» AVAILABLE DATA
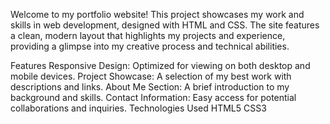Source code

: Welcome to my portfolio website! This project showcases my work and skills in web development, designed with HTML and CSS. The site features a clean, modern layout that highlights my projects and experience, providing a glimpse into my creative process and technical abilities.

Features
Responsive Design: Optimized for viewing on both desktop and mobile devices.
Project Showcase: A selection of my best work with descriptions and links.
About Me Section: A brief introduction to my background and skills.
Contact Information: Easy access for potential collaborations and inquiries.
Technologies Used
  HTML5
  CSS3
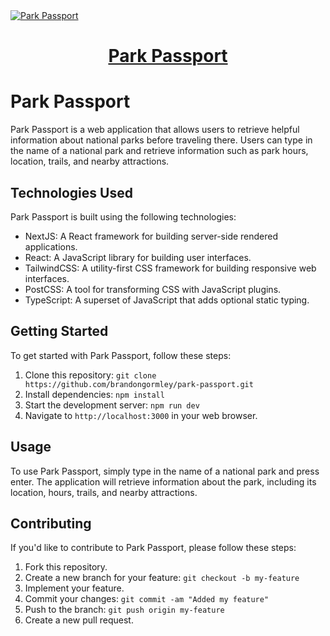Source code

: <a href="https://park-passport.vercel.app/">
  <img alt="Park Passport" align="center" src="https://park-passport.vercel.app/banner.jpg">
  <h1 align="center">Park Passport</h1>
</a>

# Park Passport

Park Passport is a web application that allows users to retrieve helpful information about national parks before traveling there. Users can type in the name of a national park and retrieve information such as park hours, location, trails, and nearby attractions.

## Technologies Used

Park Passport is built using the following technologies:

-   NextJS: A React framework for building server-side rendered applications.
-   React: A JavaScript library for building user interfaces.
-   TailwindCSS: A utility-first CSS framework for building responsive web interfaces.
-   PostCSS: A tool for transforming CSS with JavaScript plugins.
-   TypeScript: A superset of JavaScript that adds optional static typing.

## Getting Started

To get started with Park Passport, follow these steps:

1. Clone this repository: `git clone https://github.com/brandongormley/park-passport.git`
2. Install dependencies: `npm install`
3. Start the development server: `npm run dev`
4. Navigate to `http://localhost:3000` in your web browser.

## Usage

To use Park Passport, simply type in the name of a national park and press enter. The application will retrieve information about the park, including its location, hours, trails, and nearby attractions.

## Contributing

If you'd like to contribute to Park Passport, please follow these steps:

1. Fork this repository.
2. Create a new branch for your feature: `git checkout -b my-feature`
3. Implement your feature.
4. Commit your changes: `git commit -am "Added my feature"`
5. Push to the branch: `git push origin my-feature`
6. Create a new pull request.
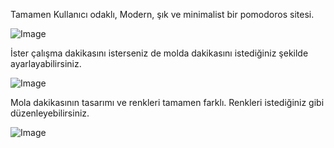 Tamamen Kullanıcı odaklı, Modern, şık ve minimalist bir pomodoros sitesi.

![Image](https://github.com/user-attachments/assets/1940b8ff-b46e-4b17-9700-ad3751bec80c)

İster çalışma dakikasını isterseniz de molda dakikasını istediğiniz şekilde ayarlayabilirsiniz.

![Image](https://github.com/user-attachments/assets/63c7cf5f-087e-478d-8dc3-07f577498770)

Mola dakikasının tasarımı ve renkleri tamamen farklı. Renkleri istediğiniz gibi düzenleyebilirsiniz.

![Image](https://github.com/user-attachments/assets/5e5f334a-989c-4a05-9e72-6e135bc5bc8b)
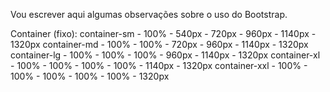 Vou escrever aqui algumas observações sobre o uso do Bootstrap.

Container (fixo):
container-sm -  100% - 540px - 720px - 960px  - 1140px - 1320px
container-md -  100% - 100%  - 720px - 960px  - 1140px - 1320px
container-lg -  100% - 100%  - 100%  - 960px  - 1140px - 1320px
container-xl -  100% - 100%  - 100%  - 100%   - 1140px - 1320px
container-xxl - 100% - 100%  - 100%  - 100%   - 100%   - 1320px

» THE TASK
Beginning with the line that holds "Mola dakikasının tasarımı", return each line through the end of the records above exactly. Do not include pictures.

» EXPECTED OUTPUT
Mola dakikasının tasarımı ve renkleri tamamen farklı. Renkleri istediğiniz gibi düzenleyebilirsiniz.

![Image](https://github.com/user-attachments/assets/5e5f334a-989c-4a05-9e72-6e135bc5bc8b)
 Vou escrever aqui algumas observações sobre o uso do Bootstrap.

Container (fixo):
container-sm -  100% - 540px - 720px - 960px  - 1140px - 1320px
container-md -  100% - 100%  - 720px - 960px  - 1140px - 1320px
container-lg -  100% - 100%  - 100%  - 960px  - 1140px - 1320px
container-xl -  100% - 100%  - 100%  - 100%   - 1140px - 1320px
container-xxl - 100% - 100%  - 100%  - 100%   - 100%   - 1320px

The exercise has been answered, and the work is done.